[Items from a data source]
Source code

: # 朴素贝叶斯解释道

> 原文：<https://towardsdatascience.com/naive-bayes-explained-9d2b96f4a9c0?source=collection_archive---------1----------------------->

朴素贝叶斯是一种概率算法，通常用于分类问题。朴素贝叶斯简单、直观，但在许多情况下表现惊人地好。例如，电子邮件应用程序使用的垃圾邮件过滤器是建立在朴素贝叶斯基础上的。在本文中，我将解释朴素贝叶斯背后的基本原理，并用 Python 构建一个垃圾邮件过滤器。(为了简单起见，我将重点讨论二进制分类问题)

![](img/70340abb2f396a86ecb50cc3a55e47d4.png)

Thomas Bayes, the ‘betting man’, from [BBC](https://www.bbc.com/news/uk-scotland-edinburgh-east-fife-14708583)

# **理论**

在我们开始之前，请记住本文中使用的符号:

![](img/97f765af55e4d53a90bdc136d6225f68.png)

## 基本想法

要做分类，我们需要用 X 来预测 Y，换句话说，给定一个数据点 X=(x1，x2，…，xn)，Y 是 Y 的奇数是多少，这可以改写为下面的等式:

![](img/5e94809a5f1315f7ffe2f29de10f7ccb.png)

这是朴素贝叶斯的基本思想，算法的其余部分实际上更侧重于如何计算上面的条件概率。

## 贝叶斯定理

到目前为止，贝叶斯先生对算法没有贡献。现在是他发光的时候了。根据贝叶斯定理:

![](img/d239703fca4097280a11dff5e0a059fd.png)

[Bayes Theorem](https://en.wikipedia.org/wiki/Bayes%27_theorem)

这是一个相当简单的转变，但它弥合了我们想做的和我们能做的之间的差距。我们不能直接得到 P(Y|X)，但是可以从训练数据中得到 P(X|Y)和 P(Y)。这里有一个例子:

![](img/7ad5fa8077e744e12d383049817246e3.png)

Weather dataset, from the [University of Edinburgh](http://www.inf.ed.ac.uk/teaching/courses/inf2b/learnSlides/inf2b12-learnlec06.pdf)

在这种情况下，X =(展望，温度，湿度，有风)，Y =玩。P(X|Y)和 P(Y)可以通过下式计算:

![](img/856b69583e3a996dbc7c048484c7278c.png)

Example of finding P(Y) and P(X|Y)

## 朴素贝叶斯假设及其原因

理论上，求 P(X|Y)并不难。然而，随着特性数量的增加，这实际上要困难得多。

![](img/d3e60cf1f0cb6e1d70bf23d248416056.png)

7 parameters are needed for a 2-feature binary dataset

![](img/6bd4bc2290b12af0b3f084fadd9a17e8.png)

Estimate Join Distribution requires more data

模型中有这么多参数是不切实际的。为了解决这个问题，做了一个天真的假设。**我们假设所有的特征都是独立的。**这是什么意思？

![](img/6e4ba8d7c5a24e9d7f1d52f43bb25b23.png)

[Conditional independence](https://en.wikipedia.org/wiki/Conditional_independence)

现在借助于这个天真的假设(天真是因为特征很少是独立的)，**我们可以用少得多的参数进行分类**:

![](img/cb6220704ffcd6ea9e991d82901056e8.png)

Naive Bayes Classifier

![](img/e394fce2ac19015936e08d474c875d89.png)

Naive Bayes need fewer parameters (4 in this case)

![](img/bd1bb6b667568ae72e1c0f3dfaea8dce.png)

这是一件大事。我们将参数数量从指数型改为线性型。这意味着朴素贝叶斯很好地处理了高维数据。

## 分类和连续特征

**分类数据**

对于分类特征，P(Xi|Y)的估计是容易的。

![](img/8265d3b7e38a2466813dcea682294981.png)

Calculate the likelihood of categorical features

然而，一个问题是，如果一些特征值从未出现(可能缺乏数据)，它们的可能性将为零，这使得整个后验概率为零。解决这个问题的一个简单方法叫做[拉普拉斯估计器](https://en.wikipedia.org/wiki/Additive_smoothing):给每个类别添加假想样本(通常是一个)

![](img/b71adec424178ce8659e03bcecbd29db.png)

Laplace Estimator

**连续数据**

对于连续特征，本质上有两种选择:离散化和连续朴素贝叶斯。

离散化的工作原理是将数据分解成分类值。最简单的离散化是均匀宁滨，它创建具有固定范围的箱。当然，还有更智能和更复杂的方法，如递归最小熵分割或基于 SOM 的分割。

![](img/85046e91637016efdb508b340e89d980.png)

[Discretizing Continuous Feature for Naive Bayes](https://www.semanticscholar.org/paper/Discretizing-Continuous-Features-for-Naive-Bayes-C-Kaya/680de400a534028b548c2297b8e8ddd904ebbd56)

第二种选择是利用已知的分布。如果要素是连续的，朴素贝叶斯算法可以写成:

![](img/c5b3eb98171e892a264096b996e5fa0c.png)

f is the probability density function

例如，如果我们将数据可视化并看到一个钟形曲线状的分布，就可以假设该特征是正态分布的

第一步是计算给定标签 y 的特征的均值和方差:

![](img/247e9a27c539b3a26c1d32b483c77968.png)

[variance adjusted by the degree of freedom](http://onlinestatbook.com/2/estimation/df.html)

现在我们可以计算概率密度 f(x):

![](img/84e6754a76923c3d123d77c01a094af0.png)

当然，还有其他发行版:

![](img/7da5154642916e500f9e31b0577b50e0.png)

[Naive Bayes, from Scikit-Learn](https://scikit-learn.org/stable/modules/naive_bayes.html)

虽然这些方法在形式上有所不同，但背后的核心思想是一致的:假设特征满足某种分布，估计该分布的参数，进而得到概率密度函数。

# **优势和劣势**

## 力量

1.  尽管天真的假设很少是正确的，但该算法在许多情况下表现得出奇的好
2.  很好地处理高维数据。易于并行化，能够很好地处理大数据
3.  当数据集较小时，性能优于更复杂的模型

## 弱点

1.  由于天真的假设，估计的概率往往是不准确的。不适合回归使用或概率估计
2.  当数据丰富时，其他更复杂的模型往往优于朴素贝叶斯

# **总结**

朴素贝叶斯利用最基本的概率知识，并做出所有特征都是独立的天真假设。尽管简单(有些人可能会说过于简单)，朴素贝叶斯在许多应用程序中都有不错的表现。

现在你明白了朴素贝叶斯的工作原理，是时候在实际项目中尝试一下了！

EXERCISE DIRECTIONS | Print the records above verbatim from their first line to the line containing "对于分类特征，P(Xi|Y)的估计是容易的。", both included, and stop there.

ANSWER TO THE PROBLEM |
Source code

: # 朴素贝叶斯解释道

> 原文：<https://towardsdatascience.com/naive-bayes-explained-9d2b96f4a9c0?source=collection_archive---------1----------------------->

朴素贝叶斯是一种概率算法，通常用于分类问题。朴素贝叶斯简单、直观，但在许多情况下表现惊人地好。例如，电子邮件应用程序使用的垃圾邮件过滤器是建立在朴素贝叶斯基础上的。在本文中，我将解释朴素贝叶斯背后的基本原理，并用 Python 构建一个垃圾邮件过滤器。(为了简单起见，我将重点讨论二进制分类问题)

![](img/70340abb2f396a86ecb50cc3a55e47d4.png)

Thomas Bayes, the ‘betting man’, from [BBC](https://www.bbc.com/news/uk-scotland-edinburgh-east-fife-14708583)

# **理论**

在我们开始之前，请记住本文中使用的符号:

![](img/97f765af55e4d53a90bdc136d6225f68.png)

## 基本想法

要做分类，我们需要用 X 来预测 Y，换句话说，给定一个数据点 X=(x1，x2，…，xn)，Y 是 Y 的奇数是多少，这可以改写为下面的等式:

![](img/5e94809a5f1315f7ffe2f29de10f7ccb.png)

这是朴素贝叶斯的基本思想，算法的其余部分实际上更侧重于如何计算上面的条件概率。

## 贝叶斯定理

到目前为止，贝叶斯先生对算法没有贡献。现在是他发光的时候了。根据贝叶斯定理:

![](img/d239703fca4097280a11dff5e0a059fd.png)

[Bayes Theorem](https://en.wikipedia.org/wiki/Bayes%27_theorem)

这是一个相当简单的转变，但它弥合了我们想做的和我们能做的之间的差距。我们不能直接得到 P(Y|X)，但是可以从训练数据中得到 P(X|Y)和 P(Y)。这里有一个例子:

![](img/7ad5fa8077e744e12d383049817246e3.png)

Weather dataset, from the [University of Edinburgh](http://www.inf.ed.ac.uk/teaching/courses/inf2b/learnSlides/inf2b12-learnlec06.pdf)

在这种情况下，X =(展望，温度，湿度，有风)，Y =玩。P(X|Y)和 P(Y)可以通过下式计算:

![](img/856b69583e3a996dbc7c048484c7278c.png)

Example of finding P(Y) and P(X|Y)

## 朴素贝叶斯假设及其原因

理论上，求 P(X|Y)并不难。然而，随着特性数量的增加，这实际上要困难得多。

![](img/d3e60cf1f0cb6e1d70bf23d248416056.png)

7 parameters are needed for a 2-feature binary dataset

![](img/6bd4bc2290b12af0b3f084fadd9a17e8.png)

Estimate Join Distribution requires more data

模型中有这么多参数是不切实际的。为了解决这个问题，做了一个天真的假设。**我们假设所有的特征都是独立的。**这是什么意思？

![](img/6e4ba8d7c5a24e9d7f1d52f43bb25b23.png)

[Conditional independence](https://en.wikipedia.org/wiki/Conditional_independence)

现在借助于这个天真的假设(天真是因为特征很少是独立的)，**我们可以用少得多的参数进行分类**:

![](img/cb6220704ffcd6ea9e991d82901056e8.png)

Naive Bayes Classifier

![](img/e394fce2ac19015936e08d474c875d89.png)

Naive Bayes need fewer parameters (4 in this case)

![](img/bd1bb6b667568ae72e1c0f3dfaea8dce.png)

这是一件大事。我们将参数数量从指数型改为线性型。这意味着朴素贝叶斯很好地处理了高维数据。

## 分类和连续特征

**分类数据**

对于分类特征，P(Xi|Y)的估计是容易的。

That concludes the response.